§ **THE TASK**
Copy, from the entries below, each line in which the string "with" appears.

§ **SUPPLIED DATA**
☆ ☆ ☆
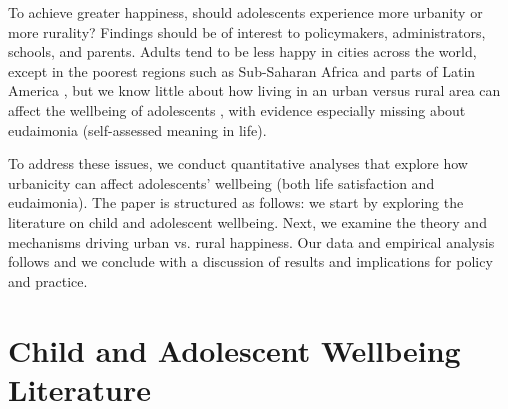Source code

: \documentclass[11pt, letterpaper]{article}
\begin{document}
\begin{spacing}{1.9}
To achieve greater happiness, should adolescents experience more urbanity or more rurality? Findings should be of interest to policymakers, administrators, schools, and 
parents. Adults tend to be less happy in cities across the world, 
except in the poorest regions such as Sub-Saharan Africa and parts of Latin
America \citep{aok21,valente2016}, but we know little about how living in an
urban versus rural area can affect the wellbeing of adolescents
\citep{marquez24}, with evidence especially missing about eudaimonia (self-assessed meaning in life).  

To address these issues,  we conduct quantitative analyses that explore how
urbanicity can affect adolescents'  wellbeing (both life satisfaction and
eudaimonia). The paper is structured as follows: we start by exploring the
literature on child and adolescent wellbeing. Next, we examine the theory and
mechanisms driving urban vs. rural happiness. %
Our data and
empirical analysis follows and we conclude with a discussion of results and
implications for policy and practice.


\section*{Child and Adolescent  Wellbeing Literature}




\end{spacing}
\end{document}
☆ ☆ ☆
§ **RESPONSE AREA**
\citep{marquez24}, with evidence especially missing about eudaimonia (self-assessed meaning in life).  
empirical analysis follows and we conclude with a discussion of results and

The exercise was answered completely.